PROBLEM:
Would you copy the listing below exactly, keeping the pictures out?

====== DATA EXTRACTS ======

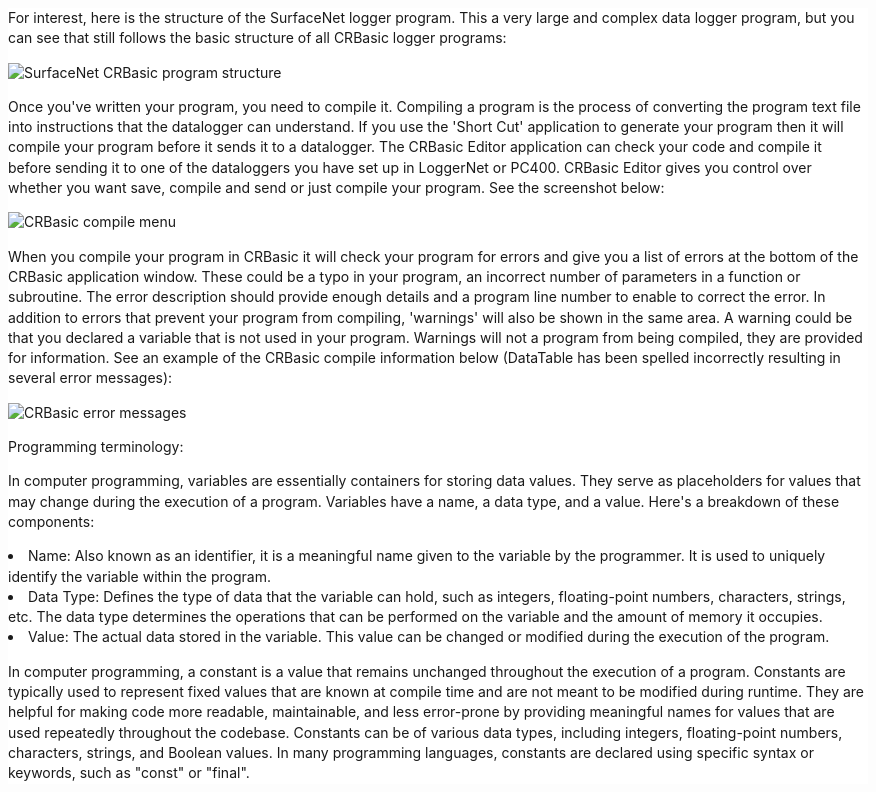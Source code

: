 <p>For interest, here is the structure of the SurfaceNet logger program. This a very large and complex data logger program, but you can see that still follows the basic structure of all CRBasic logger programs:</p>
<img src="CR1000x-SfcNet-prog-diag.svg" title="SurfaceNet CRBasic program structure" width="750" alt="SurfaceNet CRBasic program structure"/>
</chapter>
<chapter title="Compiling your program and sending it to the logger" id="compiling-your-program-and-sending-it-to-the-logger">
<p>Once you've written your program, you need to compile it. Compiling a program is the process of converting the
program text file into instructions that the datalogger can understand. If you use the 'Short Cut' application to generate your program then
it will compile your program before it sends it to a datalogger. The CRBasic Editor application can check your code and compile it before sending it
to one of the dataloggers you have set up in LoggerNet or PC400. CRBasic Editor gives you control over whether you want save, compile and send or
just compile your program. See the screenshot below:</p>
<img src="CRBasic_compile.png" width="850" title="CRBasic compile menu" alt="CRBasic compile menu"/>
</chapter>
<chapter title="Debugging your program" id="debugging-your-program">
<p>When you compile your program in CRBasic it will check your program for errors and give you a list of errors at the bottom of the CRBasic application
window. These could be a typo in your program, an incorrect number of parameters in a function or subroutine. The error description should provide
enough details and a program line number to enable to correct the error. In addition to errors that prevent your program from compiling, 'warnings' will also be shown in the same area. A warning could be that you declared a variable that is not used in your program. Warnings will not a program from being compiled, they are provided for information. See an example of the CRBasic compile information below (DataTable has been spelled incorrectly resulting in several error messages):</p>
<img src="CRBasic-errors.png" width="750" title="CRBasic error messages" alt="CRBasic error messages"/>
</chapter>
<chapter title="Quick Quiz" id="quick-quiz">
</chapter>
<chapter title="Glossary" id="glossary">
<p>Programming terminology:</p>
<deflist>
<def>
<title>Variables</title><p>In computer programming, variables are essentially containers for storing data values. They serve as placeholders for values that may change during the execution of a program. Variables have a name, a data type, and a value.
Here's a breakdown of these components:</p>
<list>
<li><control>Name:</control> Also known as an identifier, it is a meaningful name given to the variable by the programmer. It is used to uniquely identify the variable within the program.</li>
<li><control>Data Type:</control> Defines the type of data that the variable can hold, such as integers, floating-point numbers, characters, strings, etc. The data type determines the operations that can be performed on the variable and the amount of memory it occupies.</li>
<li><control>Value:</control> The actual data stored in the variable. This value can be changed or modified during the execution of the program.</li>
</list>
</def>
<def>
<title>Constants</title><p>In computer programming, a constant is a value that remains unchanged throughout the execution of a program. Constants are typically used to represent fixed values that are known at compile time and are not meant to be modified during runtime. They are helpful for making code more readable, maintainable, and less error-prone by providing meaningful names for values that are used repeatedly throughout the codebase.
Constants can be of various data types, including integers, floating-point numbers, characters, strings, and Boolean values. In many programming languages, constants are declared using specific syntax or keywords, such as &quot;const&quot; or &quot;final&quot;.</p>
</def>
<def>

======

SOLUTION FOR THIS EXERCISE:
Source code

: <p>For interest, here is the structure of the SurfaceNet logger program. This a very large and complex data logger program, but you can see that still follows the basic structure of all CRBasic logger programs:</p>
<img src="CR1000x-SfcNet-prog-diag.svg" title="SurfaceNet CRBasic program structure" width="750" alt="SurfaceNet CRBasic program structure"/>
</chapter>
<chapter title="Compiling your program and sending it to the logger" id="compiling-your-program-and-sending-it-to-the-logger">
<p>Once you've written your program, you need to compile it. Compiling a program is the process of converting the
program text file into instructions that the datalogger can understand. If you use the 'Short Cut' application to generate your program then
it will compile your program before it sends it to a datalogger. The CRBasic Editor application can check your code and compile it before sending it
to one of the dataloggers you have set up in LoggerNet or PC400. CRBasic Editor gives you control over whether you want save, compile and send or
just compile your program. See the screenshot below:</p>
<img src="CRBasic_compile.png" width="850" title="CRBasic compile menu" alt="CRBasic compile menu"/>
</chapter>
<chapter title="Debugging your program" id="debugging-your-program">
<p>When you compile your program in CRBasic it will check your program for errors and give you a list of errors at the bottom of the CRBasic application
window. These could be a typo in your program, an incorrect number of parameters in a function or subroutine. The error description should provide
enough details and a program line number to enable to correct the error. In addition to errors that prevent your program from compiling, 'warnings' will also be shown in the same area. A warning could be that you declared a variable that is not used in your program. Warnings will not a program from being compiled, they are provided for information. See an example of the CRBasic compile information below (DataTable has been spelled incorrectly resulting in several error messages):</p>
<img src="CRBasic-errors.png" width="750" title="CRBasic error messages" alt="CRBasic error messages"/>
</chapter>
<chapter title="Quick Quiz" id="quick-quiz">
</chapter>
<chapter title="Glossary" id="glossary">
<p>Programming terminology:</p>
<deflist>
<def>
<title>Variables</title><p>In computer programming, variables are essentially containers for storing data values. They serve as placeholders for values that may change during the execution of a program. Variables have a name, a data type, and a value.
Here's a breakdown of these components:</p>
<list>
<li><control>Name:</control> Also known as an identifier, it is a meaningful name given to the variable by the programmer. It is used to uniquely identify the variable within the program.</li>
<li><control>Data Type:</control> Defines the type of data that the variable can hold, such as integers, floating-point numbers, characters, strings, etc. The data type determines the operations that can be performed on the variable and the amount of memory it occupies.</li>
<li><control>Value:</control> The actual data stored in the variable. This value can be changed or modified during the execution of the program.</li>
</list>
</def>
<def>
<title>Constants</title><p>In computer programming, a constant is a value that remains unchanged throughout the execution of a program. Constants are typically used to represent fixed values that are known at compile time and are not meant to be modified during runtime. They are helpful for making code more readable, maintainable, and less error-prone by providing meaningful names for values that are used repeatedly throughout the codebase.
Constants can be of various data types, including integers, floating-point numbers, characters, strings, and Boolean values. In many programming languages, constants are declared using specific syntax or keywords, such as &quot;const&quot; or &quot;final&quot;.</p>
</def>
<def>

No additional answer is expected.